■ EXERCISE OBJECTIVE ■
Starting with the first line below, reproduce each line exactly until you have included the one bearing "Issue Tracking: A".

■ RECORDED INFORMATION ■
──────

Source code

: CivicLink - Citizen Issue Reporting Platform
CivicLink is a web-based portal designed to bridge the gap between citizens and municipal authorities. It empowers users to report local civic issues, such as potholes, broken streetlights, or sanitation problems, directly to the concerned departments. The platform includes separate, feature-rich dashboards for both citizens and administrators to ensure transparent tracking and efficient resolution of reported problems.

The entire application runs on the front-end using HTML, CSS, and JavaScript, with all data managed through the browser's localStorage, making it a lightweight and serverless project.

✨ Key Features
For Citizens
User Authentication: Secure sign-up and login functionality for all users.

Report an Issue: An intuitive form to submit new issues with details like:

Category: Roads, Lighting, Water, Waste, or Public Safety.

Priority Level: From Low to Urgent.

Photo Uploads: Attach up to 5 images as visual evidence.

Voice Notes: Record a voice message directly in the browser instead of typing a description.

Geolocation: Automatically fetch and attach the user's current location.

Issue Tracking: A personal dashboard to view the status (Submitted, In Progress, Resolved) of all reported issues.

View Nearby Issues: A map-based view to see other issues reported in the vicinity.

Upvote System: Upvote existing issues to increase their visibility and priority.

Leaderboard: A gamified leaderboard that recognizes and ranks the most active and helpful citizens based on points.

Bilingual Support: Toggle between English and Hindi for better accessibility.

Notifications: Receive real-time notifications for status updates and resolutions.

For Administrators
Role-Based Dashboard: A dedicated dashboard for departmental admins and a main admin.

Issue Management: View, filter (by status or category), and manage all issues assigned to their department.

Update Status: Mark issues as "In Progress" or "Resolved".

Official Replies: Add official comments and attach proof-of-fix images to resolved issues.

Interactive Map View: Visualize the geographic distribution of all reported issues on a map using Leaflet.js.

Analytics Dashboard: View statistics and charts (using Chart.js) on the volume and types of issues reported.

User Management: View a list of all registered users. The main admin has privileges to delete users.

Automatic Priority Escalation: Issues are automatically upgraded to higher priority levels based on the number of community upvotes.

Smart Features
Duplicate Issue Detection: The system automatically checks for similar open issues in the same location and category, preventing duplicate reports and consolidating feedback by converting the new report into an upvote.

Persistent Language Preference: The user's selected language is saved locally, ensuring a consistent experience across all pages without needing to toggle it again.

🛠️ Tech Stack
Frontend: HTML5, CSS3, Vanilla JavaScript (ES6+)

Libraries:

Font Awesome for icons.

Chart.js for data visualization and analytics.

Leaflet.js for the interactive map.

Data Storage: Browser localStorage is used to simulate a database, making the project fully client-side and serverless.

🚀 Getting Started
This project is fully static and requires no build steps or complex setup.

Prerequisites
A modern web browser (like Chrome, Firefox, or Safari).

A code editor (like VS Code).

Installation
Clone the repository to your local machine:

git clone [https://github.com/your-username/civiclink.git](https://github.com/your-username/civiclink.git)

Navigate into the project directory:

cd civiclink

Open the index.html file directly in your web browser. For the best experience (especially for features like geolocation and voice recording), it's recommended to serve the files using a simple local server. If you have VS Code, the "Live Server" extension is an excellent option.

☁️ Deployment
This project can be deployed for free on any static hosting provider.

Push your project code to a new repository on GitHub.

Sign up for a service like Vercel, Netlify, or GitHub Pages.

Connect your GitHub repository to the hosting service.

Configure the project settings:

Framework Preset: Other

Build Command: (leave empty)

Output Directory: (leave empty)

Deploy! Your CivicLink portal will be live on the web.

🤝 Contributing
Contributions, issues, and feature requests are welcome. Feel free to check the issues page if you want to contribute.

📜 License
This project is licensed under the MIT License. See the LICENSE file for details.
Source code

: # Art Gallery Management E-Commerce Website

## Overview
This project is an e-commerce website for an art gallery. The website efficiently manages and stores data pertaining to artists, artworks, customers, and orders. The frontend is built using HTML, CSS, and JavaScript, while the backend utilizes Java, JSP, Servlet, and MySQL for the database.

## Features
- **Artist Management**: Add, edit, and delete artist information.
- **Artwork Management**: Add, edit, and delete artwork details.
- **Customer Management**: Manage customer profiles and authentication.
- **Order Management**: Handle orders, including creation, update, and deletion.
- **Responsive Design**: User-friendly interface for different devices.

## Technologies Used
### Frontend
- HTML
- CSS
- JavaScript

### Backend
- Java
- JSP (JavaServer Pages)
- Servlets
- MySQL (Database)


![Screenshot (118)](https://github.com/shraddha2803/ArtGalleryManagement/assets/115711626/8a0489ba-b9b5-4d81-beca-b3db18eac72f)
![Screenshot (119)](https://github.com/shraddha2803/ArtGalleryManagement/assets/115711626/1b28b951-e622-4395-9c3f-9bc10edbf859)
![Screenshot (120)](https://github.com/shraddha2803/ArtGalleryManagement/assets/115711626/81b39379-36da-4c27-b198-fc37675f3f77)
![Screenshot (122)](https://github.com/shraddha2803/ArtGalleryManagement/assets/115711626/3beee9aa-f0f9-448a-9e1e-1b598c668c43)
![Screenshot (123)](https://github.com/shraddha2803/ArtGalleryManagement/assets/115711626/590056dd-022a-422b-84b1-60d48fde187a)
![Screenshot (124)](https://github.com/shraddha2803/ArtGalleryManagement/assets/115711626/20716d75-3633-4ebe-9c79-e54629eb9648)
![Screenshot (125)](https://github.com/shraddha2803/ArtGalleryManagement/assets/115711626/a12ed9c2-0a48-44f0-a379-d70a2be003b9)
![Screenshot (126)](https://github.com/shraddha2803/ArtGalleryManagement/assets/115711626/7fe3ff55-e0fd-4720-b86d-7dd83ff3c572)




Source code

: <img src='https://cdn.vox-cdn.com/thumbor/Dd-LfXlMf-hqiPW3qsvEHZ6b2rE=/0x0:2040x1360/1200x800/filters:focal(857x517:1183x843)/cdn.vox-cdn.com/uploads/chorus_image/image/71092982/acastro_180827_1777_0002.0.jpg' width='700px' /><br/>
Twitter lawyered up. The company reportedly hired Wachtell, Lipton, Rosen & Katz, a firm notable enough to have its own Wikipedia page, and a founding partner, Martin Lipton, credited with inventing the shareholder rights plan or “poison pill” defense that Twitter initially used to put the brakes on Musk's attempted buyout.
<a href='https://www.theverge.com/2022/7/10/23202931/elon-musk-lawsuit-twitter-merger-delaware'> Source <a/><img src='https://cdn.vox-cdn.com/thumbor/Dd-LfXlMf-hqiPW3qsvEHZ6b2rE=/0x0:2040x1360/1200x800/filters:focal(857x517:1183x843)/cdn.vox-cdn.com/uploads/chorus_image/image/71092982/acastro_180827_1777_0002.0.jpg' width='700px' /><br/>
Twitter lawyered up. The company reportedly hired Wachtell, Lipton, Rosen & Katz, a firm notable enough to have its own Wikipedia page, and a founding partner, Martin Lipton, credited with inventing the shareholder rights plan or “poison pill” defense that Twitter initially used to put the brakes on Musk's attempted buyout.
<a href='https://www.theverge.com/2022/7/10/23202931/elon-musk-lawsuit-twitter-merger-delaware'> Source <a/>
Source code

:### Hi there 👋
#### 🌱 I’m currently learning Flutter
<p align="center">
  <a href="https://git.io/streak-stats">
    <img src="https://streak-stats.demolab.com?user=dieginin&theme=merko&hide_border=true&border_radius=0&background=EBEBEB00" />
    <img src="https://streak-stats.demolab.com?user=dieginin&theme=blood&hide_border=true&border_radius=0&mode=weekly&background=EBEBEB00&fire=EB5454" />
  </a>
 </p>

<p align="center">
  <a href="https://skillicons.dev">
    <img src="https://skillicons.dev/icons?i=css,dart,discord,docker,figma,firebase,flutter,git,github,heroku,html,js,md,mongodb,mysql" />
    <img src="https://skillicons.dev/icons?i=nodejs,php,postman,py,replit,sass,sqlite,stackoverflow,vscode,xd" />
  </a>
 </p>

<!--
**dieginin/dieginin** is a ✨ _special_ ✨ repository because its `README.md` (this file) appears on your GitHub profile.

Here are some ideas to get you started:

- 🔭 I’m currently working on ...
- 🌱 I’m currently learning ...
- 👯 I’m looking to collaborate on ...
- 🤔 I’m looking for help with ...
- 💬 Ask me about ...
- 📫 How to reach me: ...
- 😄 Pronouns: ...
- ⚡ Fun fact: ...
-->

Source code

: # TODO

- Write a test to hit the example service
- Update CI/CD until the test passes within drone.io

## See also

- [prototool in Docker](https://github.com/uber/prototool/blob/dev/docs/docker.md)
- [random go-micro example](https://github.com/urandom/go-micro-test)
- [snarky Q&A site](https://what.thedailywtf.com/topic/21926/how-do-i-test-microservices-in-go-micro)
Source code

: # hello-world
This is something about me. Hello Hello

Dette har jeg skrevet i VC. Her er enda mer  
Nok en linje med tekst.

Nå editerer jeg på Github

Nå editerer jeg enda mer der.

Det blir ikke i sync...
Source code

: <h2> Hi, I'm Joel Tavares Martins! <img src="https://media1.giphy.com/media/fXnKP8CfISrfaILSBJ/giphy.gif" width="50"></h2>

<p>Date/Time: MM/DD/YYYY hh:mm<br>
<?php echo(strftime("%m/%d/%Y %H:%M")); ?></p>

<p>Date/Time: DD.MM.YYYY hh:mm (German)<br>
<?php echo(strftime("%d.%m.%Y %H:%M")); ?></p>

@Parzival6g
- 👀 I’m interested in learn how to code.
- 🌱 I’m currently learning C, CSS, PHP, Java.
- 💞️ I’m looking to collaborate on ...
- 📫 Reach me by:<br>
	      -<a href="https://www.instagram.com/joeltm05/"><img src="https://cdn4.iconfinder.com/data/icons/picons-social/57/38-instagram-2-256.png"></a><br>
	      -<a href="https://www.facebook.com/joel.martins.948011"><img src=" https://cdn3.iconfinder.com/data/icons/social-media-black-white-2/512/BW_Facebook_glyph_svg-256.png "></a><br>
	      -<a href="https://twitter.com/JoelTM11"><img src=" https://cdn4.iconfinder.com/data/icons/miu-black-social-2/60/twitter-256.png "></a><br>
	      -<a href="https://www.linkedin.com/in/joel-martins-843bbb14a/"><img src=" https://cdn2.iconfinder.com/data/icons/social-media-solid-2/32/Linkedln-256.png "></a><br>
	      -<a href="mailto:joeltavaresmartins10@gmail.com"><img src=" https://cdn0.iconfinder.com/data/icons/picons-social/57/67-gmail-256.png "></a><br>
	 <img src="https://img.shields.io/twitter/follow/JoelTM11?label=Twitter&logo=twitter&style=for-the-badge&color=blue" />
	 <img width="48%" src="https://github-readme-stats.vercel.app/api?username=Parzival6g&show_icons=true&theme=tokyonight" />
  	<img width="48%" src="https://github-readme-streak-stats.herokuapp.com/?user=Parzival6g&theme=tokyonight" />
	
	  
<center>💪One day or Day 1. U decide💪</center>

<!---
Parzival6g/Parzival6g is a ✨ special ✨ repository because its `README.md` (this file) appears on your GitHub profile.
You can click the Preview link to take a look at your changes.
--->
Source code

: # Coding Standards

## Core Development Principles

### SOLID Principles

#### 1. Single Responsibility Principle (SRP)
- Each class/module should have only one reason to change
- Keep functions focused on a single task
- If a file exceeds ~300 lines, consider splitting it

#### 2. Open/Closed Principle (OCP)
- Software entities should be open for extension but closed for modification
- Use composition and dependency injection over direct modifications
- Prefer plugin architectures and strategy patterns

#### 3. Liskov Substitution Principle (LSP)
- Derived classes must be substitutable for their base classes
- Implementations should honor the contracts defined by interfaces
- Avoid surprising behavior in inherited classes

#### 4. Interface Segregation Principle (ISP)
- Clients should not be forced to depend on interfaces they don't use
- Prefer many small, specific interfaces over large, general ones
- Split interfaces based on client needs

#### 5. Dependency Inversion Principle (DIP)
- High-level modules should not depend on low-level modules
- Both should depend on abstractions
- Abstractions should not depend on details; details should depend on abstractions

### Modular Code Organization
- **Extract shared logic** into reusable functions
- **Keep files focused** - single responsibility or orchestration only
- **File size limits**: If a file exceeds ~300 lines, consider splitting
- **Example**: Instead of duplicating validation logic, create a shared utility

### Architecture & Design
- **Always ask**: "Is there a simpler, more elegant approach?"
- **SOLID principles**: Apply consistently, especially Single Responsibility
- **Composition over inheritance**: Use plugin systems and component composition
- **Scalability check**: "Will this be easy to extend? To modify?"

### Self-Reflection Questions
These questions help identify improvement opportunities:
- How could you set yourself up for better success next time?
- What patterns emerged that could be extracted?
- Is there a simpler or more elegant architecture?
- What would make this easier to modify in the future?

──────

■ SOLUTION FOR THIS TASK ■
Source code

: CivicLink - Citizen Issue Reporting Platform
CivicLink is a web-based portal designed to bridge the gap between citizens and municipal authorities. It empowers users to report local civic issues, such as potholes, broken streetlights, or sanitation problems, directly to the concerned departments. The platform includes separate, feature-rich dashboards for both citizens and administrators to ensure transparent tracking and efficient resolution of reported problems.

The entire application runs on the front-end using HTML, CSS, and JavaScript, with all data managed through the browser's localStorage, making it a lightweight and serverless project.

✨ Key Features
For Citizens
User Authentication: Secure sign-up and login functionality for all users.

Report an Issue: An intuitive form to submit new issues with details like:

Category: Roads, Lighting, Water, Waste, or Public Safety.

Priority Level: From Low to Urgent.

Photo Uploads: Attach up to 5 images as visual evidence.

Voice Notes: Record a voice message directly in the browser instead of typing a description.

Geolocation: Automatically fetch and attach the user's current location.

Issue Tracking: A personal dashboard to view the status (Submitted, In Progress, Resolved) of all reported issues.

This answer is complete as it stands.